15 de Dezembro: a terceira vez em que pensei que ia perder a Carminho

Era uma sexta-feira. Aproveitei que estavam as duas a dormir a sesta para limpar a casa. Como elas tinham obrigatoriamente que comer de 3/3h eu punha o despertador para nunca me esquecer da próxima mamada. Tinha posto o despertador para a próxima vez que teria que dar o leite à Carminho e como geralmente a sesta delas era longa deixei-me estar descontraída a pôr a casa em ordem. Tocou o despertador e fui preparar o biberão. De seguida fui acordar a Carminho. 

Quando cheguei à beira do berço para acordar a Carminho vi que ela estava pálida, branca como a neve. Comecei a fazer-lhe festinhas na cara na tentativa de a acordar e mal lhe toquei a primeira vez senti que estava gelada. De repente deixei de raciocinar e comecei a abana-la freneticamente enquanto chamava bem alto por ela. Não respondia aos estímulos, não abria os olhos, não se mexia. Pensei que o pior tinha acontecido, pensei mesmo que a minha filha tinha morrido e desatei a chorar. Peguei nela ao colo e embrulhei-a numa cobertor quente. Continuei a tentar acorda-la já em pânico. De repente ouvi um gemido muito leve, tão tênue que pensei que o tinha imaginado. Mas não! Ela repetiu. Peguei no telefone e liguei ao 112. Aquelas perguntas todas que a pessoa que estava do outro lado da linha me estava a fazer eram uma autêntica perda de tempo naquele momento. Quando estamos aflitos queremos ajuda e não um bombardeamento de perguntas. Eu precisava de ajuda urgente! Lá me disse que ia enviar ajuda ao local. Tentei dar o biberão mas não reagia. Senti que a estava a perder a cada segundo que passava. 

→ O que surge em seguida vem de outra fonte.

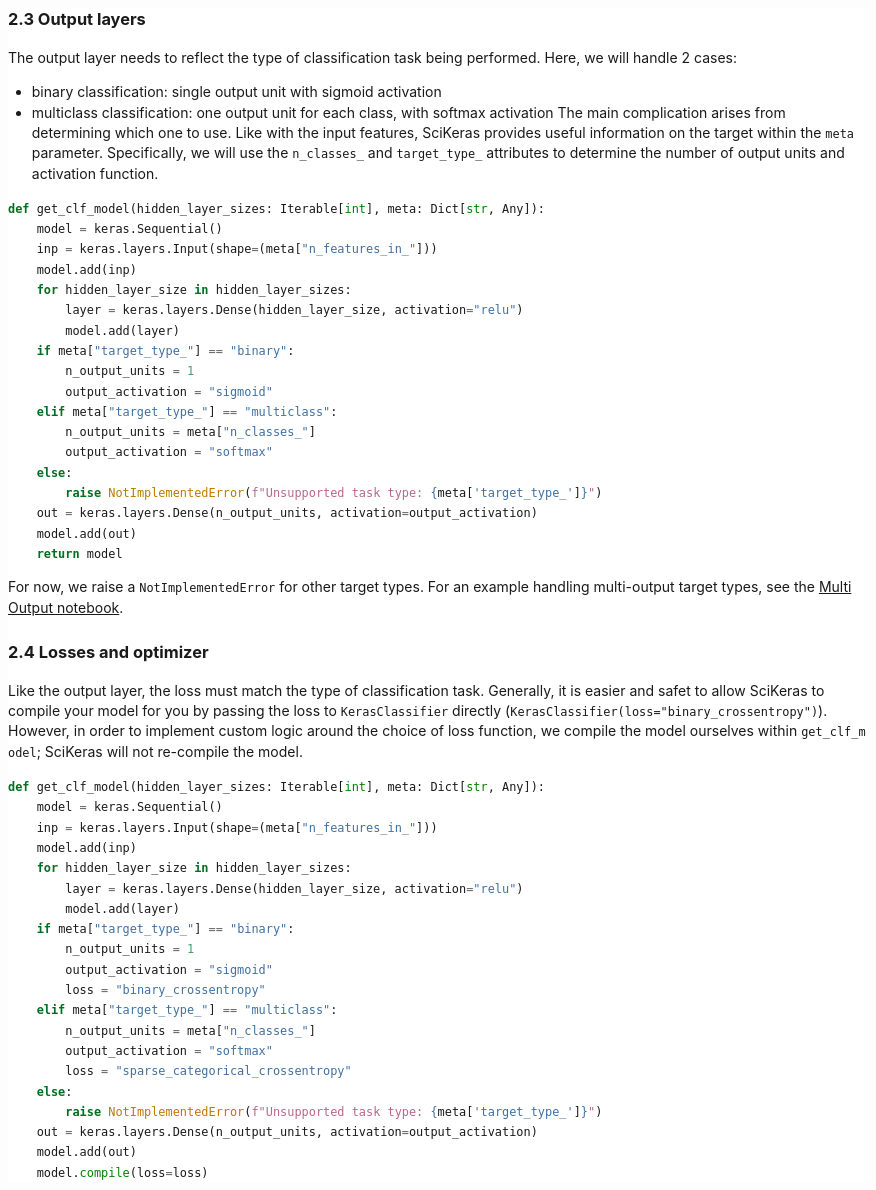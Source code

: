 ### 2.3 Output layers

The output layer needs to reflect the type of classification task being performed. Here, we will handle 2 cases:

- binary classification: single output unit with sigmoid activation
- multiclass classification: one output unit for each class, with softmax activation
The main complication arises from determining which one to use. Like with the input features, SciKeras provides useful information on the target within the `meta` parameter. Specifically, we will use the `n_classes_` and `target_type_` attributes to determine the number of output units and activation function.

```python
def get_clf_model(hidden_layer_sizes: Iterable[int], meta: Dict[str, Any]):
    model = keras.Sequential()
    inp = keras.layers.Input(shape=(meta["n_features_in_"]))
    model.add(inp)
    for hidden_layer_size in hidden_layer_sizes:
        layer = keras.layers.Dense(hidden_layer_size, activation="relu")
        model.add(layer)
    if meta["target_type_"] == "binary":
        n_output_units = 1
        output_activation = "sigmoid"
    elif meta["target_type_"] == "multiclass":
        n_output_units = meta["n_classes_"]
        output_activation = "softmax"
    else:
        raise NotImplementedError(f"Unsupported task type: {meta['target_type_']}")
    out = keras.layers.Dense(n_output_units, activation=output_activation)
    model.add(out)
    return model
```

For now, we raise a `NotImplementedError` for other target types. For an example handling multi-output target types, see the [Multi Output notebook](https://colab.research.google.com/github/adriangb/scikeras/blob/master/notebooks/MultiInput.ipynb).

### 2.4 Losses and optimizer

Like the output layer, the loss must match the type of classification task. Generally, it is easier and safet to allow SciKeras to compile your model for you by passing the loss to `KerasClassifier` directly (`KerasClassifier(loss="binary_crossentropy")`). However, in order to implement custom logic around the choice of loss function, we compile the model ourselves within `get_clf_model`; SciKeras will not re-compile the model.

```python
def get_clf_model(hidden_layer_sizes: Iterable[int], meta: Dict[str, Any]):
    model = keras.Sequential()
    inp = keras.layers.Input(shape=(meta["n_features_in_"]))
    model.add(inp)
    for hidden_layer_size in hidden_layer_sizes:
        layer = keras.layers.Dense(hidden_layer_size, activation="relu")
        model.add(layer)
    if meta["target_type_"] == "binary":
        n_output_units = 1
        output_activation = "sigmoid"
        loss = "binary_crossentropy"
    elif meta["target_type_"] == "multiclass":
        n_output_units = meta["n_classes_"]
        output_activation = "softmax"
        loss = "sparse_categorical_crossentropy"
    else:
        raise NotImplementedError(f"Unsupported task type: {meta['target_type_']}")
    out = keras.layers.Dense(n_output_units, activation=output_activation)
    model.add(out)
    model.compile(loss=loss)
```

Poucos minutos depois chegou a ambulância da Cruz Vermelha. Fiquei indignada quando os vi sozinhos sem a VMER. A minha filha não ia aguentar até ao hospital sem ajuda. Entrei para a ambulância e um dos tripulantes disse-me que a VMER estava a caminho. Fiquei mais sossegada. Arrancamos e uns metros mais à frente ouvi a sirene da VMER. Paramos na berma da estrada e estivemos 1h parados com o médico e o enfermeiro a fazer tudo pela Carminho. Picaram várias vezes e ela nem reagia. Ao fim de cerca de 1h arrancamos com os dois na ambulância à beira da Carminho. Eu tinha passado para o banco da frente mas os meus olhos continuavam focados naquela bebe tão pequenina que estava novamente a ser posta à prova. 

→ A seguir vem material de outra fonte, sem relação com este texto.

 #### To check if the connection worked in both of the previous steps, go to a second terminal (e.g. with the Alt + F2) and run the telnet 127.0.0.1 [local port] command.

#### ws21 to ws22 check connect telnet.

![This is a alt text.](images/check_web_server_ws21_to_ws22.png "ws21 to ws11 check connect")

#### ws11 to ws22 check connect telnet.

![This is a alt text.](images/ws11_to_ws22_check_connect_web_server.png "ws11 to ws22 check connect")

Chegamos ao hospital e ouvi o médico a dizer: via verde, sala de reanimação. E nesse momento entrei em choque. Até ali sempre tive noção de que era grave mas no meio de tanta azáfama ainda não tinha conseguido pensar e só naquele momento é que pus os pés bem assentes na terra. Ouvir “sala de reanimação”, atravessar o corredor da urgência apinhado de pessoas com os olhos postos na maca que acabava de entrar, ver a minha bebe perdida naquela maca tão grande a ser levada sem mim para aquela sala fez-me desabar. Nunca imaginei viver aquele pesadelo, nem que um dia aquele filme pudesse ser o meu. 

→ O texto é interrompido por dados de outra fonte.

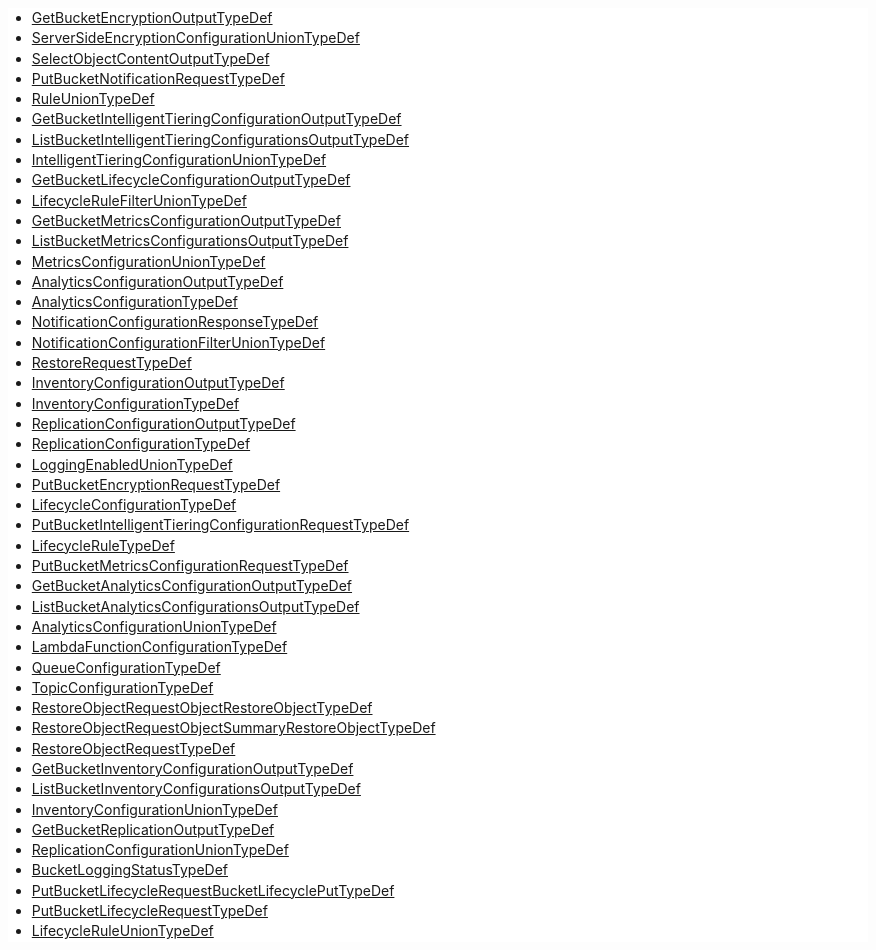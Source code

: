 - [GetBucketEncryptionOutputTypeDef](./type_defs.md#getbucketencryptionoutputtypedef)
- [ServerSideEncryptionConfigurationUnionTypeDef](./type_defs.md#serversideencryptionconfigurationuniontypedef)
- [SelectObjectContentOutputTypeDef](./type_defs.md#selectobjectcontentoutputtypedef)
- [PutBucketNotificationRequestTypeDef](./type_defs.md#putbucketnotificationrequesttypedef)
- [RuleUnionTypeDef](./type_defs.md#ruleuniontypedef)
- [GetBucketIntelligentTieringConfigurationOutputTypeDef](./type_defs.md#getbucketintelligenttieringconfigurationoutputtypedef)
- [ListBucketIntelligentTieringConfigurationsOutputTypeDef](./type_defs.md#listbucketintelligenttieringconfigurationsoutputtypedef)
- [IntelligentTieringConfigurationUnionTypeDef](./type_defs.md#intelligenttieringconfigurationuniontypedef)
- [GetBucketLifecycleConfigurationOutputTypeDef](./type_defs.md#getbucketlifecycleconfigurationoutputtypedef)
- [LifecycleRuleFilterUnionTypeDef](./type_defs.md#lifecyclerulefilteruniontypedef)
- [GetBucketMetricsConfigurationOutputTypeDef](./type_defs.md#getbucketmetricsconfigurationoutputtypedef)
- [ListBucketMetricsConfigurationsOutputTypeDef](./type_defs.md#listbucketmetricsconfigurationsoutputtypedef)
- [MetricsConfigurationUnionTypeDef](./type_defs.md#metricsconfigurationuniontypedef)
- [AnalyticsConfigurationOutputTypeDef](./type_defs.md#analyticsconfigurationoutputtypedef)
- [AnalyticsConfigurationTypeDef](./type_defs.md#analyticsconfigurationtypedef)
- [NotificationConfigurationResponseTypeDef](./type_defs.md#notificationconfigurationresponsetypedef)
- [NotificationConfigurationFilterUnionTypeDef](./type_defs.md#notificationconfigurationfilteruniontypedef)
- [RestoreRequestTypeDef](./type_defs.md#restorerequesttypedef)
- [InventoryConfigurationOutputTypeDef](./type_defs.md#inventoryconfigurationoutputtypedef)
- [InventoryConfigurationTypeDef](./type_defs.md#inventoryconfigurationtypedef)
- [ReplicationConfigurationOutputTypeDef](./type_defs.md#replicationconfigurationoutputtypedef)
- [ReplicationConfigurationTypeDef](./type_defs.md#replicationconfigurationtypedef)
- [LoggingEnabledUnionTypeDef](./type_defs.md#loggingenableduniontypedef)
- [PutBucketEncryptionRequestTypeDef](./type_defs.md#putbucketencryptionrequesttypedef)
- [LifecycleConfigurationTypeDef](./type_defs.md#lifecycleconfigurationtypedef)
- [PutBucketIntelligentTieringConfigurationRequestTypeDef](./type_defs.md#putbucketintelligenttieringconfigurationrequesttypedef)
- [LifecycleRuleTypeDef](./type_defs.md#lifecycleruletypedef)
- [PutBucketMetricsConfigurationRequestTypeDef](./type_defs.md#putbucketmetricsconfigurationrequesttypedef)
- [GetBucketAnalyticsConfigurationOutputTypeDef](./type_defs.md#getbucketanalyticsconfigurationoutputtypedef)
- [ListBucketAnalyticsConfigurationsOutputTypeDef](./type_defs.md#listbucketanalyticsconfigurationsoutputtypedef)
- [AnalyticsConfigurationUnionTypeDef](./type_defs.md#analyticsconfigurationuniontypedef)
- [LambdaFunctionConfigurationTypeDef](./type_defs.md#lambdafunctionconfigurationtypedef)
- [QueueConfigurationTypeDef](./type_defs.md#queueconfigurationtypedef)
- [TopicConfigurationTypeDef](./type_defs.md#topicconfigurationtypedef)
- [RestoreObjectRequestObjectRestoreObjectTypeDef](./type_defs.md#restoreobjectrequestobjectrestoreobjecttypedef)
- [RestoreObjectRequestObjectSummaryRestoreObjectTypeDef](./type_defs.md#restoreobjectrequestobjectsummaryrestoreobjecttypedef)
- [RestoreObjectRequestTypeDef](./type_defs.md#restoreobjectrequesttypedef)
- [GetBucketInventoryConfigurationOutputTypeDef](./type_defs.md#getbucketinventoryconfigurationoutputtypedef)
- [ListBucketInventoryConfigurationsOutputTypeDef](./type_defs.md#listbucketinventoryconfigurationsoutputtypedef)
- [InventoryConfigurationUnionTypeDef](./type_defs.md#inventoryconfigurationuniontypedef)
- [GetBucketReplicationOutputTypeDef](./type_defs.md#getbucketreplicationoutputtypedef)
- [ReplicationConfigurationUnionTypeDef](./type_defs.md#replicationconfigurationuniontypedef)
- [BucketLoggingStatusTypeDef](./type_defs.md#bucketloggingstatustypedef)
- [PutBucketLifecycleRequestBucketLifecyclePutTypeDef](./type_defs.md#putbucketlifecyclerequestbucketlifecycleputtypedef)
- [PutBucketLifecycleRequestTypeDef](./type_defs.md#putbucketlifecyclerequesttypedef)
- [LifecycleRuleUnionTypeDef](./type_defs.md#lifecycleruleuniontypedef)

À entrada da sala de reanimação já nos esperavam rostos que me eram bastante conhecidos, as enfermeiras da urgência pediátrica e um médico da neonatologia. Entraram todos a acompanhar a Carminho com o médico e o enfermeiro da VMER. Entretanto foram entrando e saindo mais elementos da equipa da urgência. Eu fiquei mesmo à porta acompanhada pela tripulante da ambulância que foi incansável comigo, já não tinha mais o que me fazer para me consolar. 

Passado algum tempo saíram os dois elementos da VMER e também ficaram algum tempo comigo a tentar confortar-me. Agradeci-lhes por terem salvo a vida da Carminho. Não tenho dúvidas de que esteve na corda bamba dentro daquela ambulância e que eles foram os elementos chave para que ela tivesse entrado com vida no hospital.
Bastante tempo depois levaram-na a fazer um  RX e no final a enfermeira disse-me que a Carminho já está estabilizada e que ia subir para o internamento. Questionei se ia para a neonatologia ou para a pediatria e disse-me que ia para a pediatria visto já ter dois meses por idade corrigida mas que realmente fazia sentido ir para a neonatologia visto ser tão pequena, nem 2kg pesava, e tendo em conta que umas duas semanas antes foi internada na neonatologia quando se engasgou. Falou com a médica mas esta disse prontamente que ia para a pediatria porque já não tinha idade para a neonatologia. 

Pensei que o pior já tinha passado mas o pior ainda estava para vir.